### Exercise goal
Below are some entries. Transcribe the lines from the one holding "No mission comment" to the one holding "## The BF Tool", inclusive, but not the pictures among them.

===== Dataset content =====

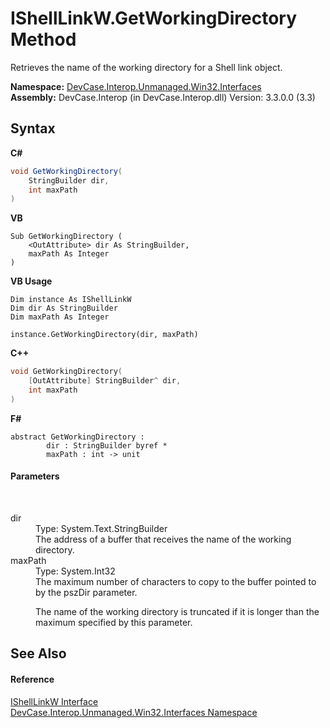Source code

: # IShellLinkW.GetWorkingDirectory Method 
 

Retrieves the name of the working directory for a Shell link object.

**Namespace:**&nbsp;<a href="N_DevCase_Interop_Unmanaged_Win32_Interfaces">DevCase.Interop.Unmanaged.Win32.Interfaces</a><br />**Assembly:**&nbsp;DevCase.Interop (in DevCase.Interop.dll) Version: 3.3.0.0 (3.3)

## Syntax

**C#**<br />
``` C#
void GetWorkingDirectory(
	StringBuilder dir,
	int maxPath
)
```

**VB**<br />
``` VB
Sub GetWorkingDirectory ( 
	<OutAttribute> dir As StringBuilder,
	maxPath As Integer
)
```

**VB Usage**<br />
``` VB Usage
Dim instance As IShellLinkW
Dim dir As StringBuilder
Dim maxPath As Integer

instance.GetWorkingDirectory(dir, maxPath)
```

**C++**<br />
``` C++
void GetWorkingDirectory(
	[OutAttribute] StringBuilder^ dir, 
	int maxPath
)
```

**F#**<br />
``` F#
abstract GetWorkingDirectory : 
        dir : StringBuilder byref * 
        maxPath : int -> unit 

```


#### Parameters
&nbsp;<dl><dt>dir</dt><dd>Type: System.Text.StringBuilder<br />The address of a buffer that receives the name of the working directory.</dd><dt>maxPath</dt><dd>Type: System.Int32<br />The maximum number of characters to copy to the buffer pointed to by the pszDir parameter. 

 The name of the working directory is truncated if it is longer than the maximum specified by this parameter.</dd></dl>

## See Also


#### Reference
<a href="T_DevCase_Interop_Unmanaged_Win32_Interfaces_IShellLinkW">IShellLinkW Interface</a><br /><a href="N_DevCase_Interop_Unmanaged_Win32_Interfaces">DevCase.Interop.Unmanaged.Win32.Interfaces Namespace</a><br />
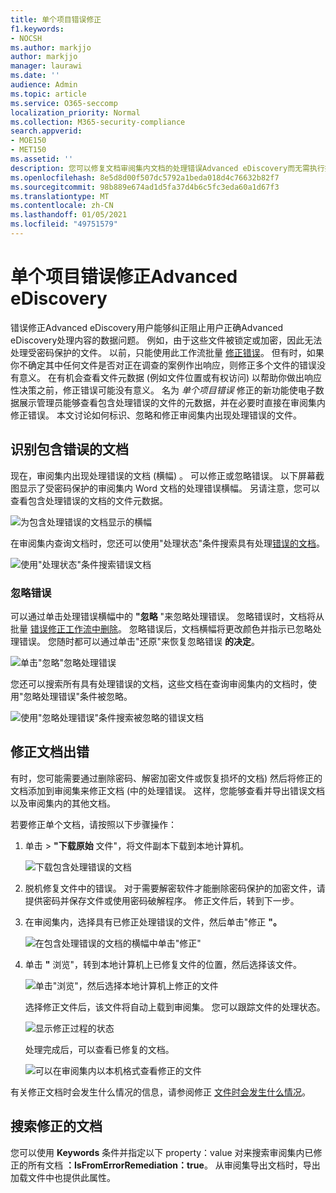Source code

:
 ```yaml
---
title: 单个项目错误修正
f1.keywords:
- NOCSH
ms.author: markjjo
author: markjjo
manager: laurawi
ms.date: ''
audience: Admin
ms.topic: article
ms.service: O365-seccomp
localization_priority: Normal
ms.collection: M365-security-compliance
search.appverid:
- MOE150
- MET150
ms.assetid: ''
description: 您可以修复文档审阅集内文档的处理错误Advanced eDiscovery而无需执行批量错误修正过程。
ms.openlocfilehash: 8e5d8d00f507dc5792a1beda018d4c76632b82f7
ms.sourcegitcommit: 98b889e674ad1d5fa37d4b6c5fc3eda60a1d67f3
ms.translationtype: MT
ms.contentlocale: zh-CN
ms.lasthandoff: 01/05/2021
ms.locfileid: "49751579"
---
```

# <a name="single-item-error-remediation-in-advanced-ediscovery"></a>单个项目错误修正Advanced eDiscovery

错误修正Advanced eDiscovery用户能够纠正阻止用户正确Advanced eDiscovery处理内容的数据问题。 例如，由于这些文件被锁定或加密，因此无法处理受密码保护的文件。 以前，只能使用此工作流批量 [修正错误](error-remediation-when-processing-data-in-advanced-ediscovery.md)。 但有时，如果你不确定其中任何文件是否对正在调查的案例作出响应，则修正多个文件的错误没有意义。 在有机会查看文件元数据 (例如文件位置或有权访问) 以帮助你做出响应性决策之前，修正错误可能没有意义。 名为 *单个项目错误* 修正的新功能使电子数据展示管理员能够查看包含处理错误的文件的元数据，并在必要时直接在审阅集内修正错误。 本文讨论如何标识、忽略和修正审阅集内出现处理错误的文件。

## <a name="identify-documents-with-errors"></a>识别包含错误的文档

现在，审阅集内出现处理错误的文档 (横幅) 。 可以修正或忽略错误。 以下屏幕截图显示了受密码保护的审阅集内 Word 文档的处理错误横幅。 另请注意，您可以查看包含处理错误的文档的文件元数据。

![为包含处理错误的文档显示的横幅](../media/SIERimage1.png)

在审阅集内查询文档时，您还可以使用"处理状态"条件搜索具有处理[错误的文档](review-set-search.md)。

![使用"处理状态"条件搜索错误文档](../media/SIERimage2.png)

### <a name="ignore-errors"></a>忽略错误

可以通过单击处理错误横幅中的 **"忽略** "来忽略处理错误。 忽略错误时，文档将从批量 [错误修正工作流中删除](error-remediation-when-processing-data-in-advanced-ediscovery.md)。 忽略错误后，文档横幅将更改颜色并指示已忽略处理错误。 您随时都可以通过单击"还原"来恢复忽略错误 **的决定**。

![单击"忽略"忽略处理错误](../media/SIERimage3.png)

您还可以搜索所有具有处理错误的文档，这些文档在查询审阅集内的文档时，使用"忽略处理错误"条件被忽略。

![使用"忽略处理错误"条件搜索被忽略的错误文档](../media/SIERimage4.png)

## <a name="remediate-a-document-with-errors"></a>修正文档出错

有时，您可能需要通过删除密码、解密加密文件或恢复损坏的文档) 然后将修正的文档添加到审阅集来修正文档 (中的处理错误。 这样，您能够查看并导出错误文档以及审阅集内的其他文档。 

若要修正单个文档，请按照以下步骤操作：

1. 单击  >  **"下载原始** 文件"，将文件副本下载到本地计算机。

   ![下载包含处理错误的文档](../media/SIERimage5.png)

2. 脱机修复文件中的错误。 对于需要解密软件才能删除密码保护的加密文件，请提供密码并保存文件或使用密码破解程序。 修正文件后，转到下一步。

3. 在审阅集内，选择具有已修正处理错误的文件，然后单击"修正 **"。**

   ![在包含处理错误的文档的横幅中单击"修正"](../media/SIERimage6.png)


4. 单击 **"** 浏览"，转到本地计算机上已修复文件的位置，然后选择该文件。

   ![单击"浏览"，然后选择本地计算机上修正的文件](../media/SIERimage7.png)

    选择修正文件后，该文件将自动上载到审阅集。 您可以跟踪文件的处理状态。

    ![显示修正过程的状态](../media/SIERimage8.png)

   处理完成后，可以查看已修复的文档。

    ![可以在审阅集内以本机格式查看修正的文件](../media/SIERimage9.png)

有关修正文档时会发生什么情况的信息，请参阅修正 [文件时会发生什么情况](error-remediation-when-processing-data-in-advanced-ediscovery.md#what-happens-when-files-are-remediated)。

## <a name="search-for-remediated-documents"></a>搜索修正的文档

您可以使用 **Keywords** 条件并指定以下 property：value 对来搜索审阅集内已修正的所有文档 **：IsFromErrorRemediation：true**。 从审阅集导出文档时，导出加载文件中也提供此属性。
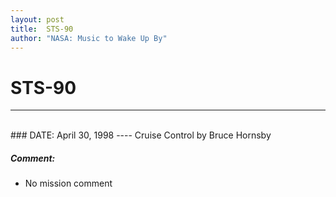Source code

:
 ```yaml
---
layout: post
title:  STS-90
author: "NASA: Music to Wake Up By"
---
```


# STS-90
----
<br/>
### DATE: April 30, 1998
----
Cruise Control by Bruce Hornsby

##### Comment:
* No mission comment
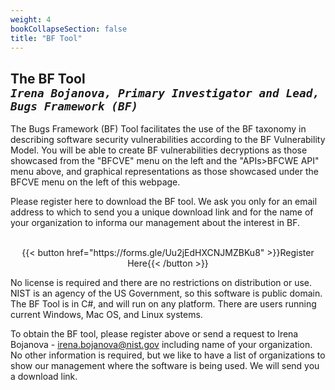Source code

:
 ```yaml
---
weight: 4
bookCollapseSection: false
title: "BF Tool"
---
```

## The BF Tool <br/>_`Irena Bojanova, Primary Investigator and Lead, Bugs Framework (BF)`_

The Bugs Framework (BF) Tool facilitates the use of the BF taxonomy in describing software security vulnerabilities according to the BF Vulnerability Model. You will be able to create BF vulnerabilities decryptions as those showcased from the "BFCVE" menu on the left and the  "APIs>BFCWE API" menu above, and graphical representations as those showcased under the BFCVE menu on the left of this webpage.

Please register here to download the BF tool. We ask you only for an email address to which to send you a unique download link and for the name of your organization to informa our management about the interest in BF.
<br/><br/>
<div style="text-align:center">{{< button href="https://forms.gle/Uu2jEdHXCNJMZBKu8" >}}Register Here{{< /button >}}</div>


No license is required and there are no restrictions on distribution or use. NIST is an agency of the US Government, so this software is public domain. The BF Tool is in C#, and will run on any platform.  There are users running current Windows, Mac OS, and Linux systems. 

To obtain the BF tool, please register above or send a request to Irena Bojanova - irena.bojanova@nist.gov including name of your organization. No other information is required, but we like to have a list of organizations to show our management where the software is being used. We will send you a download link.
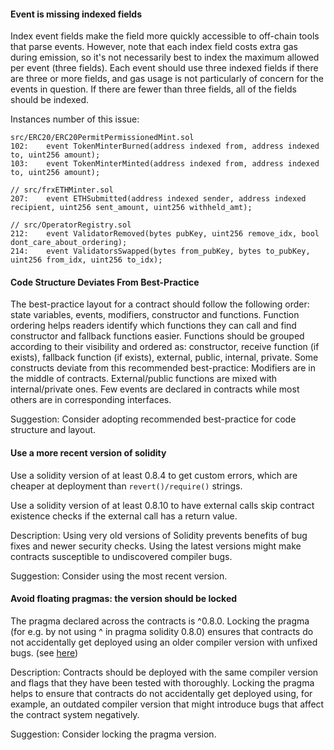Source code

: #### Event is missing indexed fields

Index event fields make the field more quickly accessible to off-chain tools that parse events. However, note that each index field costs extra gas during emission, so it's not necessarily best to index the maximum allowed per event (three fields). Each event should use three indexed fields if there are three or more fields, and gas usage is not particularly of concern for the events in question. If there are fewer than three fields, all of the fields should be indexed.

Instances number of this issue: 
```solidity
src/ERC20/ERC20PermitPermissionedMint.sol
102:    event TokenMinterBurned(address indexed from, address indexed to, uint256 amount);
103:    event TokenMinterMinted(address indexed from, address indexed to, uint256 amount);

// src/frxETHMinter.sol
207:    event ETHSubmitted(address indexed sender, address indexed recipient, uint256 sent_amount, uint256 withheld_amt);

// src/OperatorRegistry.sol
212:    event ValidatorRemoved(bytes pubKey, uint256 remove_idx, bool dont_care_about_ordering);
214:    event ValidatorsSwapped(bytes from_pubKey, bytes to_pubKey, uint256 from_idx, uint256 to_idx);

``` 


#### Code Structure Deviates From Best-Practice

The best-practice layout for a contract should follow the following order: state variables, events, modifiers, constructor and functions. Function ordering helps readers identify which functions they can call and find constructor and fallback functions easier. Functions should be grouped according to their visibility and ordered as: constructor, receive function (if exists), fallback function (if exists), external, public, internal, private. Some constructs deviate from this recommended best-practice: Modifiers are in the middle of contracts. External/public functions are mixed with internal/private ones. Few events are declared in contracts while most others are in corresponding interfaces.

Suggestion: Consider adopting recommended best-practice for code structure and layout.



#### Use a more recent version of solidity

Use a solidity version of at least 0.8.4 to get custom errors, which are cheaper at deployment than `revert()/require()` strings.

Use a solidity version of at least 0.8.10 to have external calls skip contract existence checks if the external call has a return value.

Description: Using very old versions of Solidity prevents benefits of bug fixes and newer security checks. Using the latest versions might make contracts susceptible to undiscovered compiler bugs.

Suggestion: Consider using the most recent version.


#### Avoid floating pragmas: the version should be locked

The pragma declared across the contracts is ^0.8.0. Locking the pragma (for e.g. by not using ^ in pragma solidity 0.8.0) ensures that contracts do not accidentally get deployed using an older compiler version with unfixed bugs. (see [here](https://swcregistry.io/docs/SWC-103))

Description: Contracts should be deployed with the same compiler version and flags that they have been tested with thoroughly. Locking the pragma helps to ensure that contracts do not accidentally get deployed using, for example, an outdated compiler version that might introduce bugs that affect the contract system negatively.

Suggestion: Consider locking the pragma version.

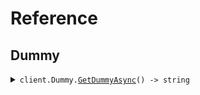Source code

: # Reference
## Dummy
<details><summary><code>client.Dummy.<a href="Dummy">GetDummyAsync</a>() -> string</code></summary>
<dl>
<dd>

#### 🔌 Usage

<dl>
<dd>

<dl>
<dd>

```csharp
await client.Dummy.GetDummyAsync();

```
</dd>
</dl>
</dd>
</dl>


</dd>
</dl>
</details>
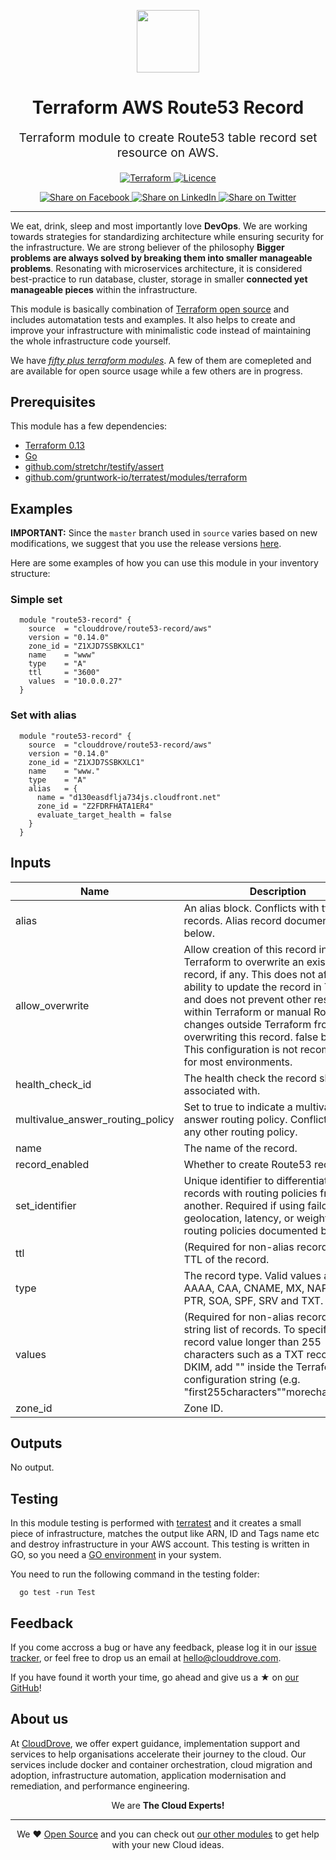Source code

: <!-- This file was automatically generated by the `geine`. Make all changes to `README.yaml` and run `make readme` to rebuild this file. -->

<p align="center"> <img src="https://user-images.githubusercontent.com/50652676/62349836-882fef80-b51e-11e9-99e3-7b974309c7e3.png" width="100" height="100"></p>


<h1 align="center">
    Terraform AWS Route53 Record
</h1>

<p align="center" style="font-size: 1.2rem;"> 
    Terraform module to create Route53 table record set resource on AWS.
     </p>

<p align="center">

<a href="https://www.terraform.io">
  <img src="https://img.shields.io/badge/Terraform-v0.14-green" alt="Terraform">
</a>
<a href="LICENSE.md">
  <img src="https://img.shields.io/badge/License-MIT-blue.svg" alt="Licence">
</a>


</p>
<p align="center">

<a href='https://facebook.com/sharer/sharer.php?u=https://github.com/clouddrove/terraform-aws-route53-record'>
  <img title="Share on Facebook" src="https://user-images.githubusercontent.com/50652676/62817743-4f64cb80-bb59-11e9-90c7-b057252ded50.png" />
</a>
<a href='https://www.linkedin.com/shareArticle?mini=true&title=Terraform+AWS+Route53+Record&url=https://github.com/clouddrove/terraform-aws-route53-record'>
  <img title="Share on LinkedIn" src="https://user-images.githubusercontent.com/50652676/62817742-4e339e80-bb59-11e9-87b9-a1f68cae1049.png" />
</a>
<a href='https://twitter.com/intent/tweet/?text=Terraform+AWS+Route53+Record&url=https://github.com/clouddrove/terraform-aws-route53-record'>
  <img title="Share on Twitter" src="https://user-images.githubusercontent.com/50652676/62817740-4c69db00-bb59-11e9-8a79-3580fbbf6d5c.png" />
</a>

</p>
<hr>


We eat, drink, sleep and most importantly love **DevOps**. We are working towards strategies for standardizing architecture while ensuring security for the infrastructure. We are strong believer of the philosophy <b>Bigger problems are always solved by breaking them into smaller manageable problems</b>. Resonating with microservices architecture, it is considered best-practice to run database, cluster, storage in smaller <b>connected yet manageable pieces</b> within the infrastructure. 

This module is basically combination of [Terraform open source](https://www.terraform.io/) and includes automatation tests and examples. It also helps to create and improve your infrastructure with minimalistic code instead of maintaining the whole infrastructure code yourself.

We have [*fifty plus terraform modules*][terraform_modules]. A few of them are comepleted and are available for open source usage while a few others are in progress.




## Prerequisites

This module has a few dependencies: 

- [Terraform 0.13](https://learn.hashicorp.com/terraform/getting-started/install.html)
- [Go](https://golang.org/doc/install)
- [github.com/stretchr/testify/assert](https://github.com/stretchr/testify)
- [github.com/gruntwork-io/terratest/modules/terraform](https://github.com/gruntwork-io/terratest)







## Examples


**IMPORTANT:** Since the `master` branch used in `source` varies based on new modifications, we suggest that you use the release versions [here](https://github.com/clouddrove/terraform-aws-route53-record/releases).


Here are some examples of how you can use this module in your inventory structure:
### Simple set
```hcl
  module "route53-record" {
    source  = "clouddrove/route53-record/aws"
    version = "0.14.0"
    zone_id = "Z1XJD7SSBKXLC1"
    name    = "www"
    type    = "A"
    ttl     = "3600"
    values  = "10.0.0.27"
  }
```

### Set with alias
```hcl
  module "route53-record" {
    source  = "clouddrove/route53-record/aws"
    version = "0.14.0"
    zone_id = "Z1XJD7SSBKXLC1"
    name    = "www."
    type    = "A"
    alias   = {
      name = "d130easdflja734js.cloudfront.net"
      zone_id = "Z2FDRFHATA1ER4"
      evaluate_target_health = false
    }
  }
```






## Inputs

| Name | Description | Type | Default | Required |
|------|-------------|------|---------|:--------:|
| alias | An alias block. Conflicts with ttl & records. Alias record documented below. | `map(any)` | `{}` | no |
| allow\_overwrite | Allow creation of this record in Terraform to overwrite an existing record, if any. This does not affect the ability to update the record in Terraform and does not prevent other resources within Terraform or manual Route 53 changes outside Terraform from overwriting this record. false by default. This configuration is not recommended for most environments. | `bool` | `false` | no |
| health\_check\_id | The health check the record should be associated with. | `string` | `""` | no |
| multivalue\_answer\_routing\_policy | Set to true to indicate a multivalue answer routing policy. Conflicts with any other routing policy. | `any` | `null` | no |
| name | The name of the record. | `string` | `""` | no |
| record\_enabled | Whether to create Route53 record set. | `bool` | `true` | no |
| set\_identifier | Unique identifier to differentiate records with routing policies from one another. Required if using failover, geolocation, latency, or weighted routing policies documented below. | `string` | `""` | no |
| ttl | (Required for non-alias records) The TTL of the record. | `string` | `""` | no |
| type | The record type. Valid values are A, AAAA, CAA, CNAME, MX, NAPTR, NS, PTR, SOA, SPF, SRV and TXT. | `string` | `""` | no |
| values | (Required for non-alias records) A string list of records. To specify a single record value longer than 255 characters such as a TXT record for DKIM, add "" inside the Terraform configuration string (e.g. "first255characters""morecharacters"). | `string` | `""` | no |
| zone\_id | Zone ID. | `string` | `""` | no |

## Outputs

No output.




## Testing
In this module testing is performed with [terratest](https://github.com/gruntwork-io/terratest) and it creates a small piece of infrastructure, matches the output like ARN, ID and Tags name etc and destroy infrastructure in your AWS account. This testing is written in GO, so you need a [GO environment](https://golang.org/doc/install) in your system. 

You need to run the following command in the testing folder:
```hcl
  go test -run Test
```



## Feedback 
If you come accross a bug or have any feedback, please log it in our [issue tracker](https://github.com/clouddrove/terraform-aws-route53-record/issues), or feel free to drop us an email at [hello@clouddrove.com](mailto:hello@clouddrove.com).

If you have found it worth your time, go ahead and give us a ★ on [our GitHub](https://github.com/clouddrove/terraform-aws-route53-record)!

## About us

At [CloudDrove][website], we offer expert guidance, implementation support and services to help organisations accelerate their journey to the cloud. Our services include docker and container orchestration, cloud migration and adoption, infrastructure automation, application modernisation and remediation, and performance engineering.

<p align="center">We are <b> The Cloud Experts!</b></p>
<hr />
<p align="center">We ❤️  <a href="https://github.com/clouddrove">Open Source</a> and you can check out <a href="https://github.com/clouddrove">our other modules</a> to get help with your new Cloud ideas.</p>

  [website]: https://clouddrove.com
  [github]: https://github.com/clouddrove
  [linkedin]: https://cpco.io/linkedin
  [twitter]: https://twitter.com/clouddrove/
  [email]: https://clouddrove.com/contact-us.html
  [terraform_modules]: https://github.com/clouddrove?utf8=%E2%9C%93&q=terraform-&type=&language=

=====

### Output for this exercise
* No mission comment
Source code

:
 ```yaml
---
weight: 4
bookCollapseSection: false
title: "BF Tool"
---
```

## The BF Tool <br/>_`Irena Bojanova, Primary Investigator and Lead, Bugs Framework (BF)`_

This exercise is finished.